Taekwondo, a Korean martial art and Olympic sport

South Korea hosted the Asian Games in 1986 (Seoul), 2002 (Busan), and 2014 (Incheon). It also hosted the Winter Universiade in 1997, the Asian Winter Games in 1999, and the Summer Universiade in 2003 and 2015. In 1988, South Korea hosted the Summer Olympics in Seoul, coming fourth with 12 gold medals, 10 silver medals, and 11 bronze medals. South Korea regularly performs well in archery, shooting, table tennis, badminton, short track speed skating, handball, field hockey, freestyle wrestling, Greco-Roman wrestling, baseball, judo, taekwondo, speed skating, figure skating, and weightlifting. The Seoul Olympic Museum is dedicated to the 1988 Summer Olympics.

Pyeongchang hosted the 2018 Winter Olympics. South Korea has won more medals in the Winter Olympics than any other Asian country, with a total of 45 (23 gold, 14 silver, and 8 bronze). At the 2010 Winter Olympics, South Korea ranked fifth in the overall medal rankings. South Korea is especially strong in short track speed skating. Speed skating and figure skating are also popular, and ice hockey is an emerging sport, with Anyang Halla winning their first ever Asia League Ice Hockey title in March 2010.
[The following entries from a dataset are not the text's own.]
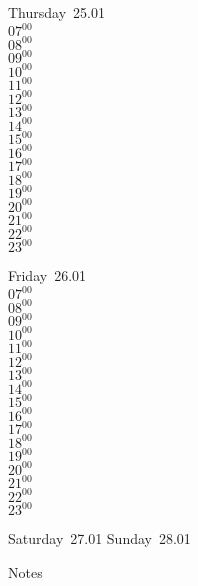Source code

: \documentclass[11pt, a4paper]{book}\usepackage[]{graphicx}\usepackage[]{color}
\begin{document}
\begin{weekdaybox}
  Thursday~25.01\\
  { 
  \vfill
  $07^{00}$\\
$08^{00}$\\
$09^{00}$\\
$10^{00}$\\
$11^{00}$\\
$12^{00}$\\
$13^{00}$\\
$14^{00}$\\
$15^{00}$\\
$16^{00}$\\
$17^{00}$\\
$18^{00}$\\
$19^{00}$\\
$20^{00}$\\
$21^{00}$\\
$22^{00}$\\
$23^{00}$\\
  }
\end{weekdaybox} 
\begin{weekdaybox}
  Friday~26.01\\
  { 
  \vfill
  $07^{00}$\\
$08^{00}$\\
$09^{00}$\\
$10^{00}$\\
$11^{00}$\\
$12^{00}$\\
$13^{00}$\\
$14^{00}$\\
$15^{00}$\\
$16^{00}$\\
$17^{00}$\\
$18^{00}$\\
$19^{00}$\\
$20^{00}$\\
$21^{00}$\\
$22^{00}$\\
$23^{00}$\\
  }
\end{weekdaybox}
\begin{weekendbox}
  Saturday~27.01
  \tcblower
  Sunday~28.01
\end{weekendbox} %
\begin{notebox}
  Notes
\end{notebox}
\clearpage
\end{document}
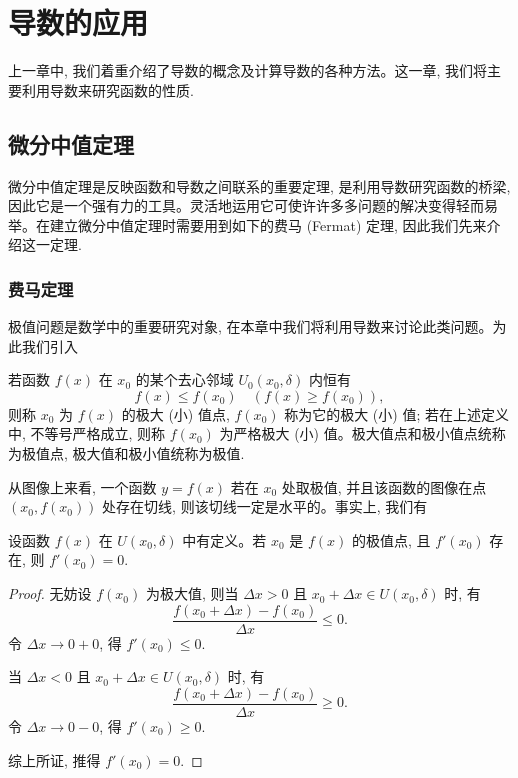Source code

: \setcounter{chapter}{4} %
\chapter{导数的应用}
\label{chap:ma-5}

上一章中, 我们着重介绍了导数的概念及计算导数的各种方法。这一章, 我们将主要利用导数来研究函数的性质.

\section{微分中值定理}
\label{sec:ma-5-1}

微分中值定理是反映函数和导数之间联系的重要定理, 是利用导数研究函数的桥梁, 因此它是一个强有力的工具。灵活地运用它可使许许多多问题的解决变得轻而易举。在建立微分中值定理时需要用到如下的费马 (Fermat) 定理, 因此我们先来介绍这一定理.

\subsection{费马定理}
\label{subsec:ma-5-1-1}

极值问题是数学中的重要研究对象, 在本章中我们将利用导数来讨论此类问题。为此我们引入

\begin{definition}\label{definition:ma-5-1-1}
若函数 $f(x)$ 在 $x_0$ 的某个去心邻域 $U_0(x_0,\delta)$ 内恒有
\[
  f(x)\leqslant f(x_0)\quad (f(x)\geqslant f(x_0)),
\]
则称 $x_0$ 为 $f(x)$ 的极大 (小) 值点, $f(x_0)$ 称为它的极大 (小) 值; 若在上述定义中, 不等号严格成立, 则称 $f(x_0)$ 为严格极大 (小) 值。极大值点和极小值点统称为极值点, 极大值和极小值统称为极值.
\end{definition}

从图像上来看, 一个函数 $y=f(x)$ 若在 $x_0$ 处取极值, 并且该函数的图像在点 $(x_0,f(x_0))$ 处存在切线, 则该切线一定是水平的。事实上, 我们有

\begin{theorem}[{费马定理}]\label{theorem:ma-5-1-1}
设函数 $f(x)$ 在 $U(x_0,\delta)$ 中有定义。若 $x_0$ 是 $f(x)$ 的极值点, 且 $f'(x_0)$ 存在, 则 $f'(x_0)=0$.
\end{theorem}


\begin{proof}
无妨设 $f(x_0)$ 为极大值, 则当 $\Delta x>0$ 且 $x_0+\Delta x\in U(x_0,\delta)$ 时, 有
\[
  \frac{f(x_0+\Delta x)-f(x_0)}{\Delta x}\leqslant0.
\]
令 $\Delta x\to0+0$, 得 $f'(x_0)\leqslant0$.

当 $\Delta x<0$ 且 $x_0+\Delta x\in U(x_0,\delta)$ 时, 有
\[
  \frac{f(x_0+\Delta x)-f(x_0)}{\Delta x}\geqslant0.
\]
令 $\Delta x\to0-0$, 得 $f'(x_0)\geqslant0$.

综上所证, 推得 $f'(x_0)=0$.
\end{proof}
Seoul World Cup Stadium in Seoul with a capacity of 66,704 seats

Seoul hosted a professional triathlon race, which is part of the International Triathlon Union (ITU) World Championship Series in 2010. In 2011, the South Korean city of Daegu hosted the 2011 IAAF World Championships in Athletics. In 2010, South Korea hosted its first Formula One race at the Korea International Circuit in Yeongam. The Korean Grand Prix was held from 2010 to 2013.

Domestic horse racing events are followed by South Koreans and Seoul Race Park in Gwacheon, Gyeonggi Province is located closest to Seoul out of the country's three tracks.

Competitive video gaming, better known as esports, has become more popular in South Korea in recent years, particularly among young people. The two most popular games are League of Legends and StarCraft. The gaming scene is managed by the Korean e-Sports Association.